Demir, “Bir tüneldeyiz, bir ışık var. Bu üzerimize gelen trenin ışığı mı, yoksa tünelin ucundaki ışık mı? Ben bunun üzerimize gelen trenin ışığı olduğunu düşünüyorum” ifadesini kullandı.
Sağlık Bakanlığının tıbbi bitki listesinde 115 bitki var
Geleneksel bitkisel tıbbi ürünler hakkında yasal düzenlemelere ilişkin bilgiler veren Türkiye İlaç ve Tıbbi Cihaz Kurumu (TİTCK) Bitkisel ve Destek Ürünler Daire Başkanı F. Handan Öztunca, bu ürünlere izin verilmesi için ürünlerin uzun süreli kullanımının ispatlanması (15 yıl AB ülkelerinde/Türkiye’de olmak üzere 30 yıl) gerektiğini söyledi. Öztunca, hali hazırda yayımlanan tıbbi bitki listesinde 115 bitki olduğunu bildirdi.
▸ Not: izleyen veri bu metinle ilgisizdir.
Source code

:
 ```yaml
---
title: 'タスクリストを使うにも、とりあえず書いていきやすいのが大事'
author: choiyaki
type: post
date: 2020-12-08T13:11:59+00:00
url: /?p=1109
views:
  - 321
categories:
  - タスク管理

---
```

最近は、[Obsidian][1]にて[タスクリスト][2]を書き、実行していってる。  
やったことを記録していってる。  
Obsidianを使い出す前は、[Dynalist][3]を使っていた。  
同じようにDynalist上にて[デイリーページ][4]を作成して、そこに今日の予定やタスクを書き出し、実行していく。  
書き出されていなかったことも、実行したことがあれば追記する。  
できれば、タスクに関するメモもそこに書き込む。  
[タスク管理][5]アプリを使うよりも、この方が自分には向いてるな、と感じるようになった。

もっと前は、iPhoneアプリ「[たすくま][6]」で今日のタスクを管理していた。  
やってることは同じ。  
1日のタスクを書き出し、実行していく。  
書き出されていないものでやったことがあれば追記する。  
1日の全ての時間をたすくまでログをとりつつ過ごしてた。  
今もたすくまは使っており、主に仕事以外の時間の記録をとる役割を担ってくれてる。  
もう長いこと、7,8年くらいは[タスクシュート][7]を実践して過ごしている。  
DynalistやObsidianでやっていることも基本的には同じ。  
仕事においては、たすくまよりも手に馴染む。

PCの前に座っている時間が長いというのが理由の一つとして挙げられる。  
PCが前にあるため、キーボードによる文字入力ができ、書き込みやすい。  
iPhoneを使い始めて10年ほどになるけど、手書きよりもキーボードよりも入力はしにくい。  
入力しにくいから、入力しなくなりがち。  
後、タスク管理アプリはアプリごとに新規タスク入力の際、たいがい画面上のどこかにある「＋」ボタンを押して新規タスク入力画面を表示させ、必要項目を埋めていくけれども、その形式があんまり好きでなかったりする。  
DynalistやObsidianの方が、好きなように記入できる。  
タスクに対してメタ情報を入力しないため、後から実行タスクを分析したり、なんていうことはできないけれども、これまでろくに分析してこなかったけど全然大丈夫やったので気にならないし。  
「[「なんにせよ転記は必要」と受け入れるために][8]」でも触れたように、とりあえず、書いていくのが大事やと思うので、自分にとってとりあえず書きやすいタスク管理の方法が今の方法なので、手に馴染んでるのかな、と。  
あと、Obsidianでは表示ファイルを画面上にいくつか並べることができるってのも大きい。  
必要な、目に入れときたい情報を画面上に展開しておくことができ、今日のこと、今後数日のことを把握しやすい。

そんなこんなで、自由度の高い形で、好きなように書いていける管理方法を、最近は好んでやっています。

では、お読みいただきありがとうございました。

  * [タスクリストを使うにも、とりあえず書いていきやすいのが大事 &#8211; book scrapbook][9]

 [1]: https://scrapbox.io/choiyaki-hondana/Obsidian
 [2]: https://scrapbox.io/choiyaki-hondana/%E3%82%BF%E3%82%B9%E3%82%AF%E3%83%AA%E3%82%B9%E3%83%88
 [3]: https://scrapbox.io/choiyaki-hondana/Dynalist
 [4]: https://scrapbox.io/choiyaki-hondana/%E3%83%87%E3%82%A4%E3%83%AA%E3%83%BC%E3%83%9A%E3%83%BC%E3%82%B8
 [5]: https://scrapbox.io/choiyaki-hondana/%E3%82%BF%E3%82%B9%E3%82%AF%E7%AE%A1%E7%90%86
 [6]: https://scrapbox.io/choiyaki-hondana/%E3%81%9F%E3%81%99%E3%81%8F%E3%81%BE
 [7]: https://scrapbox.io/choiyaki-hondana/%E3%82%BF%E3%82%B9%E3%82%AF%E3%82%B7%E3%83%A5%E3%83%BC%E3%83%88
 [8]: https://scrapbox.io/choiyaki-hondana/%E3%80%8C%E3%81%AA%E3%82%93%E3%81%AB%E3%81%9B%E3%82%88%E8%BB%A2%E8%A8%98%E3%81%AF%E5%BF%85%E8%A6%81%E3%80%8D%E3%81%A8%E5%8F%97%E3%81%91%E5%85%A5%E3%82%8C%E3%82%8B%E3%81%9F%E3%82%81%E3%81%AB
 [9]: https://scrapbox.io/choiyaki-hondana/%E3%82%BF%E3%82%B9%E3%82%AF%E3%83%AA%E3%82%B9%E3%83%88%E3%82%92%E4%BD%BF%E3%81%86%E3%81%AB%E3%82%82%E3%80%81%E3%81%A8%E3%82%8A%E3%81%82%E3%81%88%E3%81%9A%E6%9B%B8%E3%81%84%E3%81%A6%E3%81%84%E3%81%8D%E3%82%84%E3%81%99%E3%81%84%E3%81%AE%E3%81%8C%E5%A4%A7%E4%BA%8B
“Takviye edici gıdalar ilaç değildir”
Oturumda Gıdalarda Beslenme Beyanları ve Yasal Çerçeve başlıklı bir sunum yapan Tarım ve Orman Bakanlığı Gıda İşletmeleri ve Kodeks Daire Başkanı Selman Ayaz ise, takviye edici gıdalar için 5996 sayılı Kanun kapsamında onay süreci başlatıldığını söyledi. Bilim insanlarının yer aldığı 15 kişiden oluşan Takviye Edici Gıda Komisyonu tarafından onay verildiğinin altını çizen Ayaz, “Bütün dünyada takviye edici gıdalar ilaç mı gıda mı tartışması vardı. Sonunda gıdadır kararı verilmiş. O nedenle takviye edici gıda deniliyor. Yerli ve yabancı olmak üzere 7321 adet takviye edici gıdaya onay verildi. Ne yazık ki bunlarla ilgili en çok sağlık beyanı yapan yerler eczaneler. Bunlara dikkat etmek lazım. Doktorlar yazmıyor. Televizyona birisi çıkıyor, şu bu hastalığa iyi geliyor diyor. Bunu ülke olarak çözmemiz lazım. Bakanlık olarak takviye edici gıdalara ilişkin üzerimize düşeni yapıyoruz, etkin denetim yapıyoruz” dedi.